Le Pôle de compétitivité des industries du commerce (Picom) s’est penché sur la question, au travers de son shopping Innovation Lab créé en octobre dernier. Ce dernier est capable, par exemple, de conceptualiser des environnements shopping et de voir comment ils sont impactés par les objets connectés. L’Id Group, quant à lui, a mis en place un projet R&D consistant à créer l’empreinte numérique du consommateur via un scanner en cabine, ce qui lui évite par la suite d’essayer physiquement des vêtements. « Les enseignes sont en quête perpétuelle de la bonne idée », témoigne Bruno Dubois, Chef de Projet R&D, Picom, évoquant encore l’initiative de l’horlogerie joaillerie de luxe Dael et Grau, qui présente des bijoux via des hologrammes virtuels. Bref les trouvailles technologiques ne manquent pas. Reste à savoir si elles seront adoptées par le consommateur. « Si le client y trouve son intérêt, il sera enclin à tester la nouveauté, répond Vincent Colin, Associé et co-fondateur de Swann & Oscar, spécialisé dans la chemise sur-mesure. Par exemple, s’il permet de fabriquer un vêtement ajusté, sans retouche à effectuer, le système d’empreinte numérique porte un réel service au consommateur, également au distributeur, car dans notre activité, 10 % de nos chemises sont retouchées. Ce qui représente un coût. Avec un tel système, ce problème est résolu ».

Pour Olivier Mansard, Head of Cloud & LoB, SAP hybris, la réponse est plus globale. « Très clairement le pouvoir du consommateur se renforce. Il sait aujourd’hui que les distributeurs disposent de toutes sortes de données. Par conséquent, il devient plus exigent et réclame une expérience d’achat  vraiment différenciante. Il attend une proposition de valeur qui va le réenchanter et en même temps, qui va lui offrir la meilleure prestation de service et le meilleur prix ». Un challenge impossible à relever selon lui, sans le développement de ce qu’il appelle le «Customer Engagement and Commerce», qui place le client au centre du dispositif du commerce et du marketing.

Vers un changement de paradigme

Ce qui s’avère encore plus vrai avec le développement des objets connectés, qui permettent à la fois de stimuler le shopper, tout en lui rendant l’expérience plus pertinente. « Nous observons d’ailleurs aux USA que les magasins deviennent de plus en plus des producteurs de services et de moins en moins des distributeurs de produits », confie-t-il. Ce que confirme Bruno Dubois, du Picom. « Les grandes enseignes basculent du mode ‘produit vendu’ à celui de ‘service rendu’ ».

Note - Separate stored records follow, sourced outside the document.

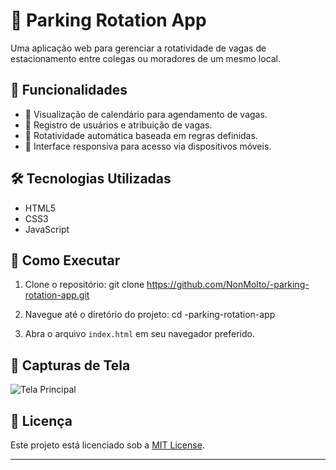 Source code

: # 🚗 Parking Rotation App

Uma aplicação web para gerenciar a rotatividade de vagas de estacionamento entre colegas ou moradores de um mesmo local.

## 🧭 Funcionalidades

- 📅 Visualização de calendário para agendamento de vagas.
- 👥 Registro de usuários e atribuição de vagas.
- 🔄 Rotatividade automática baseada em regras definidas.
- 📱 Interface responsiva para acesso via dispositivos móveis.

## 🛠️ Tecnologias Utilizadas

- HTML5
- CSS3
- JavaScript

## 🚀 Como Executar

1. Clone o repositório:
   git clone https://github.com/NonMolto/-parking-rotation-app.git

2. Navegue até o diretório do projeto:
   cd -parking-rotation-app

3. Abra o arquivo `index.html` em seu navegador preferido.

## 📸 Capturas de Tela

![Tela Principal](https://github.com/user-attachments/assets/667dfbee-e209-4458-8ede-0c32a1673472)

## 📄 Licença

Este projeto está licenciado sob a [MIT License](LICENSE).

---

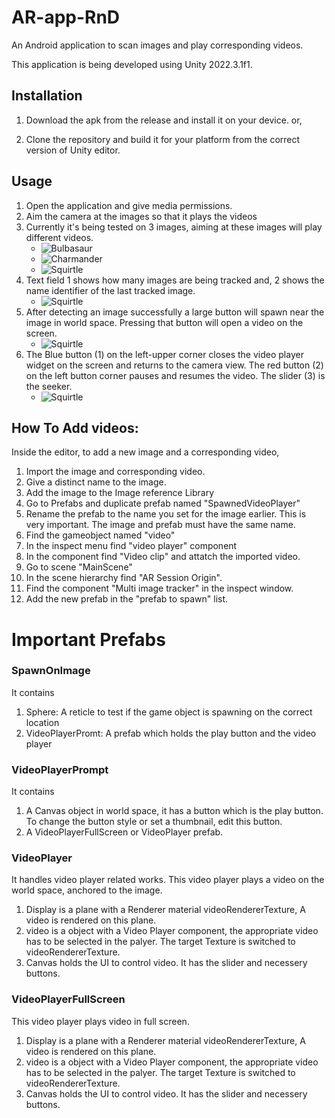 # AR-app-RnD
An Android application to scan images and play corresponding videos. 

This application is being developed using Unity 2022.3.1f1.

## Installation

1. Download the apk from the release and install it on your device.
or,

2. Clone the repository and build it for your platform from the correct version of Unity editor.

    
## Usage

1. Open the application and give media permissions.
2. Aim the camera at the images so that it plays the videos
3. Currently it's being tested on 3 images, aiming at these images will play different videos.
    * ![Bulbasaur](https://github.com/DrinkingWater64/AR-app-RnD/blob/master/Assets/Images/bulba.jpg)
    * ![Charmander](https://github.com/DrinkingWater64/AR-app-RnD/blob/master/Assets/Images/charmander.png)
    * ![Squirtle](https://github.com/DrinkingWater64/AR-app-RnD/blob/master/Assets/Images/squirtle.png)
4. Text field 1 shows how many images are being tracked and, 2 shows the name identifier of the last tracked image.
    * ![Squirtle](https://github.com/DrinkingWater64/AR-app-RnD/blob/master/gitmedias/usage1.jpg)
5. After detecting an image successfully a large button will spawn near the image in world space. Pressing that button will open a video on the screen.
    * ![Squirtle](https://github.com/DrinkingWater64/AR-app-RnD/blob/master/gitmedias/usage3.jpg)
6. The Blue button (1) on the left-upper corner closes the video player widget on the screen and returns to the camera view. The red button (2) on the left button corner pauses and resumes the video. The slider (3) is the seeker. 
    * ![Squirtle](https://github.com/DrinkingWater64/AR-app-RnD/blob/master/gitmedias/usage4.jpg)

## How To Add videos:
Inside the editor, to add a new image and a corresponding video,
1. Import the image and corresponding video.
2. Give a distinct name to the image.
3. Add the image to the Image reference Library
4. Go to Prefabs and duplicate prefab named "SpawnedVideoPlayer"
5. Rename the prefab to the name you set for the image earlier. This is very important. The image and prefab must have the same name.
6. Find the gameobject named "video"
7. In the inspect menu find "video player" component
8. In the component find "Video clip" and attatch the imported video.
9. Go to scene "MainScene"
10. In the scene hierarchy find "AR Session Origin".
11. Find the component "Multi image tracker" in the inspect window.
12. Add the new prefab in the "prefab to spawn" list.

# Important Prefabs
### SpawnOnImage
It contains 
1. Sphere: A reticle to test if the game object is spawning on the correct location
2. VideoPlayerPromt: A prefab which holds the play button and the video player
### VideoPlayerPrompt
It contains
1. A Canvas object in world space, it has a button which is the play button. To change the button style or set a thumbnail, edit this button.
2. A VideoPlayerFullScreen or VideoPlayer prefab.
### VideoPlayer
It handles video player related works. This video player plays a video on the world space, anchored to the image.
1. Display is a plane with a Renderer material videoRendererTexture, A video is rendered on this plane.
11. video is a object with a Video Player component, the appropriate video has to be selected in the palyer. The target Texture is switched to videoRendererTexture.
2. Canvas holds the UI to control video. It has the slider and necessery buttons.

### VideoPlayerFullScreen
This video player plays video in full screen.
1. Display is a plane with a Renderer material videoRendererTexture, A video is rendered on this plane.
11. video is a object with a Video Player component, the appropriate video has to be selected in the palyer. The target Texture is switched to videoRendererTexture.
2. Canvas holds the UI to control video. It has the slider and necessery buttons.
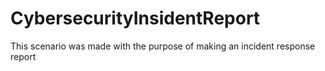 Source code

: # CybersecurityInsidentReport
This scenario was made with the purpose of making an incident response report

En résumé, l’expérience shopping de demain consisterait alors à devenir le majordome de la vie quotidienne avec un contrat de confiance très important. « C’est le client qui dicte sa loi, ajoute Vincent Colin : il exige aujourd’hui moins de contraintes et plus de services. » D’ailleurs, le succès des nouveaux entrants hyper innovants tels qu’Uber ou Airbnb reposent en grande partie sur cette simplicité d’usage, comme le souligne Olivier Mansard, SAP hybris. Conclusion : si l’innovation est bel et bien le moteur du shopping de demain, elle doit rester facile d’accès… sous peine de perdre le client !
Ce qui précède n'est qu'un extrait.